■ Description of the task ■
Exactly reproduce the lines from the one holding "Weekly citadel caps" through the final line of the listing below, with both ends included and nothing else.
* * * * *
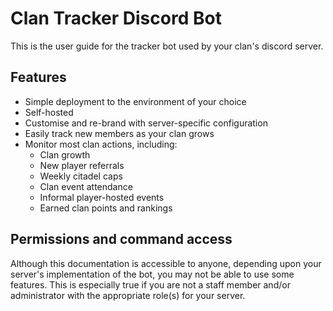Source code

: # Clan Tracker Discord Bot

This is the user guide for the tracker bot used by your clan's discord server.

## Features

* Simple deployment to the environment of your choice
* Self-hosted
* Customise and re-brand with server-specific configuration
* Easily track new members as your clan grows
* Monitor most clan actions, including:
  * Clan growth
  * New player referrals
  * Weekly citadel caps
  * Clan event attendance
  * Informal player-hosted events
  * Earned clan points and rankings

## Permissions and command access

Although this documentation is accessible to anyone, depending upon your server's implementation of the bot, you may not be able to use some features. This is especially true if you are not a staff member and/or administrator with the appropriate role\(s\) for your server.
* * * * *
■ Response to the task ■
  * Weekly citadel caps
  * Clan event attendance
  * Informal player-hosted events
  * Earned clan points and rankings

## Permissions and command access

Although this documentation is accessible to anyone, depending upon your server's implementation of the bot, you may not be able to use some features. This is especially true if you are not a staff member and/or administrator with the appropriate role\(s\) for your server.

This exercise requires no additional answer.